ASSIGNMENT: Repeat the entire listing below exactly.

DATA RECORDS:
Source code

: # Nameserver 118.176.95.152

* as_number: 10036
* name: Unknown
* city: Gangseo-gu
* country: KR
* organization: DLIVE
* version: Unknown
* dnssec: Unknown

RESULT OF THIS TASK:
Source code

: # Nameserver 118.176.95.152

* as_number: 10036
* name: Unknown
* city: Gangseo-gu
* country: KR
* organization: DLIVE
* version: Unknown
* dnssec: Unknown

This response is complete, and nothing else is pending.